PROBLEM STATEMENT – Filter the entries for lines with the word "similar".

▼

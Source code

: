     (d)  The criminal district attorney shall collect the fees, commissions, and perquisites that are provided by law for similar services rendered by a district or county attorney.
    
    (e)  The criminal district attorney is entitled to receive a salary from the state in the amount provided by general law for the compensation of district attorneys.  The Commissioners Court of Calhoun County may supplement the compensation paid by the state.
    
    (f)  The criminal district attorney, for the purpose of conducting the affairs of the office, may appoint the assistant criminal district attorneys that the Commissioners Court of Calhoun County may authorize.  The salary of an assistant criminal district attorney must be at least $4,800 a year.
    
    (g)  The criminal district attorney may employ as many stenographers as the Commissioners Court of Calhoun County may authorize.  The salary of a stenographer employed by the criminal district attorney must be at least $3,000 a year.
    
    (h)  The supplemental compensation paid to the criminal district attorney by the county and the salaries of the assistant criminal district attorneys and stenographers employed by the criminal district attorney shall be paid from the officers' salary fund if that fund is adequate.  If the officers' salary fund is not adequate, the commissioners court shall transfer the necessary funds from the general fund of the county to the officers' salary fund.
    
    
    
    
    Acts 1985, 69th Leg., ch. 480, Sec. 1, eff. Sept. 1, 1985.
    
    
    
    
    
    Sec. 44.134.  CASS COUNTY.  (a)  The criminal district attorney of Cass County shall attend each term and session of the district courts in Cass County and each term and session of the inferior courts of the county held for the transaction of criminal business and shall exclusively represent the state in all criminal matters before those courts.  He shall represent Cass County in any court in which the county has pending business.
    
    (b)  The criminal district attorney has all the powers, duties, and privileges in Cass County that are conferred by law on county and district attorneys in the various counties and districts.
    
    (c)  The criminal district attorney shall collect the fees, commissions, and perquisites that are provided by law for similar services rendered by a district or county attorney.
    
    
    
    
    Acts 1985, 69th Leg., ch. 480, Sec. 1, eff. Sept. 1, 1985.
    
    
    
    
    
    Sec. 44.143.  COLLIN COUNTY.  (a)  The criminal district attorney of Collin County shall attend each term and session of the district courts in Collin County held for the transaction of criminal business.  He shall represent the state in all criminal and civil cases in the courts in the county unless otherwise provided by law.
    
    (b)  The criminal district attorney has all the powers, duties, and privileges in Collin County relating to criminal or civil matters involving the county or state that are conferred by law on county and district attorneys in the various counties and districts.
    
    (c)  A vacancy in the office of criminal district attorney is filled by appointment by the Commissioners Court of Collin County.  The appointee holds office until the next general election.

▲

TASK ANSWER –
:     (d)  The criminal district attorney shall collect the fees, commissions, and perquisites that are provided by law for similar services rendered by a district or county attorney.
    (c)  The criminal district attorney shall collect the fees, commissions, and perquisites that are provided by law for similar services rendered by a district or county attorney.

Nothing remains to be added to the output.